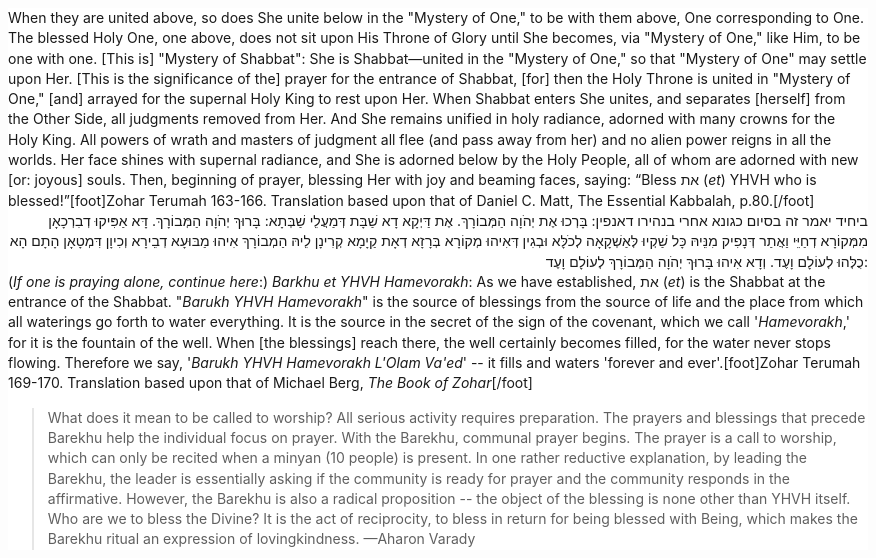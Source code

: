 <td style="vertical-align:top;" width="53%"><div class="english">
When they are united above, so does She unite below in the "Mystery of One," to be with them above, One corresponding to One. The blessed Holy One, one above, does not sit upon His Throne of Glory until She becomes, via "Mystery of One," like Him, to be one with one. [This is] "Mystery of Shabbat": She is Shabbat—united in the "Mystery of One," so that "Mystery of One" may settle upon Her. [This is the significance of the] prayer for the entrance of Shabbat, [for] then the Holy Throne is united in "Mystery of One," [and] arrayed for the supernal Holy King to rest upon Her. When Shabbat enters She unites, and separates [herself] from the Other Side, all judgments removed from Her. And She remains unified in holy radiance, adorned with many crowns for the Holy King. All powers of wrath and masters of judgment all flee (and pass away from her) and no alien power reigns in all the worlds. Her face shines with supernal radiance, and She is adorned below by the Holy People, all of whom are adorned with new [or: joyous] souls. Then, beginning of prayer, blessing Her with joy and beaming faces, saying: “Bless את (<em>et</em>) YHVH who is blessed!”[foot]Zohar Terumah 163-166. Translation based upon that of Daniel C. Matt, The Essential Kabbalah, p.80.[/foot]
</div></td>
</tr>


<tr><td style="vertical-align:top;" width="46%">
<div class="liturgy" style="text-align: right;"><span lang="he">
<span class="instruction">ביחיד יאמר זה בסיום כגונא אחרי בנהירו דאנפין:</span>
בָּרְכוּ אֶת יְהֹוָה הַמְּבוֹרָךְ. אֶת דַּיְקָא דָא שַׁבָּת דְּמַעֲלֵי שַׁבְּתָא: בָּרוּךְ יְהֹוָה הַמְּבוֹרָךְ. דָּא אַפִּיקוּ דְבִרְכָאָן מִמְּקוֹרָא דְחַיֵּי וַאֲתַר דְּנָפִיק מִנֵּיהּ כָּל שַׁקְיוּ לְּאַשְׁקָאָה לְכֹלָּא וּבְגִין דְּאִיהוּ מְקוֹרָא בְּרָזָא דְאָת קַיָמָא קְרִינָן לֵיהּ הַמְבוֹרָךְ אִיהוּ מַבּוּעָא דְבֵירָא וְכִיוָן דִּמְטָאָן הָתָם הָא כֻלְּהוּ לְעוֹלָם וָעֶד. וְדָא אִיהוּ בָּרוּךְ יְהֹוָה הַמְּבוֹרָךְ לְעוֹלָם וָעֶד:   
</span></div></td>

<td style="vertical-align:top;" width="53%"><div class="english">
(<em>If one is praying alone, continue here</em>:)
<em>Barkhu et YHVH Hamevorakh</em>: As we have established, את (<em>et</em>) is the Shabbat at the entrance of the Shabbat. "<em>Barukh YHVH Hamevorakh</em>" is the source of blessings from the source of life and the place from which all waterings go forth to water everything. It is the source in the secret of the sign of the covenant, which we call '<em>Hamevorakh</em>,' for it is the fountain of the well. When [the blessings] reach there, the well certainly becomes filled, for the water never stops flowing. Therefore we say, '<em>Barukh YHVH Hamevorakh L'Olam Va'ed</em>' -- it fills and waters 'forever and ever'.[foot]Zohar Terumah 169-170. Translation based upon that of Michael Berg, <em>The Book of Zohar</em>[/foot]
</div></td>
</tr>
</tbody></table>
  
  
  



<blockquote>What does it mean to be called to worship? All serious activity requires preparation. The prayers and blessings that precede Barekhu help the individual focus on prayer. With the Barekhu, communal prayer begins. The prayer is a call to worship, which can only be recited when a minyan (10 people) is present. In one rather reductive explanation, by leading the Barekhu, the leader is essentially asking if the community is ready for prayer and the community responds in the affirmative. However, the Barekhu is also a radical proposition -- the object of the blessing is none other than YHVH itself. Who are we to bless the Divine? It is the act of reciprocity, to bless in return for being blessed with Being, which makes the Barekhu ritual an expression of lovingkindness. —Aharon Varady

__________

§ **Work task**: All of the data above needs to be given again exactly. Leave out each image.

§ **Response to this exercise**:
Source code

: <td style="vertical-align:top;" width="53%"><div class="english">
When they are united above, so does She unite below in the "Mystery of One," to be with them above, One corresponding to One. The blessed Holy One, one above, does not sit upon His Throne of Glory until She becomes, via "Mystery of One," like Him, to be one with one. [This is] "Mystery of Shabbat": She is Shabbat—united in the "Mystery of One," so that "Mystery of One" may settle upon Her. [This is the significance of the] prayer for the entrance of Shabbat, [for] then the Holy Throne is united in "Mystery of One," [and] arrayed for the supernal Holy King to rest upon Her. When Shabbat enters She unites, and separates [herself] from the Other Side, all judgments removed from Her. And She remains unified in holy radiance, adorned with many crowns for the Holy King. All powers of wrath and masters of judgment all flee (and pass away from her) and no alien power reigns in all the worlds. Her face shines with supernal radiance, and She is adorned below by the Holy People, all of whom are adorned with new [or: joyous] souls. Then, beginning of prayer, blessing Her with joy and beaming faces, saying: “Bless את (<em>et</em>) YHVH who is blessed!”[foot]Zohar Terumah 163-166. Translation based upon that of Daniel C. Matt, The Essential Kabbalah, p.80.[/foot]
</div></td>
</tr>


<tr><td style="vertical-align:top;" width="46%">
<div class="liturgy" style="text-align: right;"><span lang="he">
<span class="instruction">ביחיד יאמר זה בסיום כגונא אחרי בנהירו דאנפין:</span>
בָּרְכוּ אֶת יְהֹוָה הַמְּבוֹרָךְ. אֶת דַּיְקָא דָא שַׁבָּת דְּמַעֲלֵי שַׁבְּתָא: בָּרוּךְ יְהֹוָה הַמְּבוֹרָךְ. דָּא אַפִּיקוּ דְבִרְכָאָן מִמְּקוֹרָא דְחַיֵּי וַאֲתַר דְּנָפִיק מִנֵּיהּ כָּל שַׁקְיוּ לְּאַשְׁקָאָה לְכֹלָּא וּבְגִין דְּאִיהוּ מְקוֹרָא בְּרָזָא דְאָת קַיָמָא קְרִינָן לֵיהּ הַמְבוֹרָךְ אִיהוּ מַבּוּעָא דְבֵירָא וְכִיוָן דִּמְטָאָן הָתָם הָא כֻלְּהוּ לְעוֹלָם וָעֶד. וְדָא אִיהוּ בָּרוּךְ יְהֹוָה הַמְּבוֹרָךְ לְעוֹלָם וָעֶד:   
</span></div></td>

<td style="vertical-align:top;" width="53%"><div class="english">
(<em>If one is praying alone, continue here</em>:)
<em>Barkhu et YHVH Hamevorakh</em>: As we have established, את (<em>et</em>) is the Shabbat at the entrance of the Shabbat. "<em>Barukh YHVH Hamevorakh</em>" is the source of blessings from the source of life and the place from which all waterings go forth to water everything. It is the source in the secret of the sign of the covenant, which we call '<em>Hamevorakh</em>,' for it is the fountain of the well. When [the blessings] reach there, the well certainly becomes filled, for the water never stops flowing. Therefore we say, '<em>Barukh YHVH Hamevorakh L'Olam Va'ed</em>' -- it fills and waters 'forever and ever'.[foot]Zohar Terumah 169-170. Translation based upon that of Michael Berg, <em>The Book of Zohar</em>[/foot]
</div></td>
</tr>
</tbody></table>
  
  
  



<blockquote>What does it mean to be called to worship? All serious activity requires preparation. The prayers and blessings that precede Barekhu help the individual focus on prayer. With the Barekhu, communal prayer begins. The prayer is a call to worship, which can only be recited when a minyan (10 people) is present. In one rather reductive explanation, by leading the Barekhu, the leader is essentially asking if the community is ready for prayer and the community responds in the affirmative. However, the Barekhu is also a radical proposition -- the object of the blessing is none other than YHVH itself. Who are we to bless the Divine? It is the act of reciprocity, to bless in return for being blessed with Being, which makes the Barekhu ritual an expression of lovingkindness. —Aharon Varady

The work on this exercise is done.